Nei messaggi di condoglianze gli aggettivi rituali si sprecano, ma ben pochi s'interrogano sul valore e la pregnanza di un papato che ha indicato l'insostenibilità dell'attuale modello di sviluppo, evidenziandone – in occasione dell'Esortazione Apostolica “Laudate Deum” del 4 ottobre 2023 – il carattere di peccato strutturale.
In quella circostanza mi chiesi quale fosse il valore di una “Esortazione” rispetto ad una “Enciclica” o di una “Lettera” e la spiegazione la trovai proprio nelle prime righe dell'“Esortazione” stessa:
«Sono passati ormai otto anni dalla pubblicazione della Lettera enciclica Laudato si’, quando ho voluto condividere con tutti voi, sorelle e fratelli del nostro pianeta sofferente, le mie accorate preoccupazioni per la cura della nostra casa comune. Ma, con il passare del tempo, mi rendo conto che non reagiamo abbastanza, poiché il mondo che ci accoglie si sta sgretolando e forse si sta avvicinando a un punto di rottura. Al di là di questa possibilità, non c’è dubbio che l’impatto del cambiamento climatico danneggerà sempre più la vita di molte persone e famiglie. Ne sentiremo gli effetti in termini di salute, lavoro, accesso alle risorse, abitazioni, migrazioni forzate e in altri ambiti» (Esortazione Apostolica Laudate Deum, articolo 2).

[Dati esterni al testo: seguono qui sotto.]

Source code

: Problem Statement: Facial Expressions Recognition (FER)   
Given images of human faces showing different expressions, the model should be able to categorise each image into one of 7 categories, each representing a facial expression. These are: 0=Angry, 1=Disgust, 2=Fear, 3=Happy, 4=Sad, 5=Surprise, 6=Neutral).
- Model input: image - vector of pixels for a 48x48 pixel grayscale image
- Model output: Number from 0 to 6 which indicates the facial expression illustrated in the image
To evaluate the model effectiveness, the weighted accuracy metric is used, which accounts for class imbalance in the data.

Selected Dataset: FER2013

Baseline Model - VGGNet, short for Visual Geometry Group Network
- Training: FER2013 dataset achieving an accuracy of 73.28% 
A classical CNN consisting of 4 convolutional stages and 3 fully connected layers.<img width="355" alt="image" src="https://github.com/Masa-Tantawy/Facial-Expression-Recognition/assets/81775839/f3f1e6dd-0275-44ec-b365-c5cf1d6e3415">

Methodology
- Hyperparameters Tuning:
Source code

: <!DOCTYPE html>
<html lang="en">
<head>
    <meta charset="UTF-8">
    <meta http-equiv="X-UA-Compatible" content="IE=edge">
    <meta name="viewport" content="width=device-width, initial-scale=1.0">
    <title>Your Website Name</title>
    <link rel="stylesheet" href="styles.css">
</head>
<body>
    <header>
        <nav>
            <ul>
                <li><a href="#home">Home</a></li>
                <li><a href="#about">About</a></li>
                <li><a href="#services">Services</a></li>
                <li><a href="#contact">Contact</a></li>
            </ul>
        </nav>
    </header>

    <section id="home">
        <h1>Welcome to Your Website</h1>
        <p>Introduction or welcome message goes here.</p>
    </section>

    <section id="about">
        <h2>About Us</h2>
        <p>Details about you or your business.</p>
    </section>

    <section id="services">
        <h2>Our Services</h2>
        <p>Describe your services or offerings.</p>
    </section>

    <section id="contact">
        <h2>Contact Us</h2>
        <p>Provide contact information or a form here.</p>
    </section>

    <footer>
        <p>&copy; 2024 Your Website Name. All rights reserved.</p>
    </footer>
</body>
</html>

In altre parole, dopo otto anni nei quali la “Laudato sì”, malgrado la sua risonanza globale, non aveva modificato sufficientemente il nostro impegno nella cura del pianeta, serviva uno scossone, un'esortazione insomma, affinché tutte le persone di buona volontà, a prescindere dal loro credo religioso, reagissero adeguatamente ai pericoli che il genere umano stava creando con le proprie mani.
In queste ore seguite alla scomparsa di Francesco, rileggere quel documento diviene un atto di riconoscimento e insieme di assunzione di responsabilità. Nei settantatré articoli dell'Esortazione emerge infatti non solo il richiamo ai temi della crisi climatica globale e della velocità inedita con cui sta avvenendo, al pericolo del paradigma tecnocratico che sta alla base di un essere umano senza limiti, all'inadeguatezza della politica e delle istituzioni internazionali e dell'urgenza di un multilateralismo dal basso, all'ipocrisia delle politiche di adattamento e della logica di rattoppare senza mettere mano alle ragioni strutturali all'origine delle crisi. Papa Francesco, nell'indicare una zona di contatto che altro non è se non la presa di coscienza della natura complessa che governa la vita nella Terra Madre, pone il mondo cattolico di fronte all'inderogabile necessità di rispettare le leggi della natura e dei delicati equilibri tra gli esseri di questo mondo con queste parole:
«La visione giudaico-cristiana del mondo sostiene il valore peculiare e centrale dell'essere umano in mezzo al meraviglioso concerto di tutti gli esseri, ma oggi siamo costretti a riconoscere che è possibile sostenere solo un “antropocentrismo situato”. Vale a dire, riconoscere che la vita umana è incomprensibile e insostenibile senza le altre creature...» (articolo 67). Ammonendo infine che «... non ci sono cambiamenti duraturi senza cambiamenti culturali, senza una maturazione del modo di vivere e delle convinzioni sociali, e non ci sono cambiamenti culturali senza cambiamenti nelle persone» (articolo 70).
Un'esortazione che richiede un passaggio, un rinnovamento profondo rispetto al tempo precedente, una resurrezione interiore, che poi altro non è che il significato universale, per credenti e non credenti, della Pasqua. Una buona ragione per la riproposizione dell'Esortazione Apostolica “Laudate Deum”. (m.n.)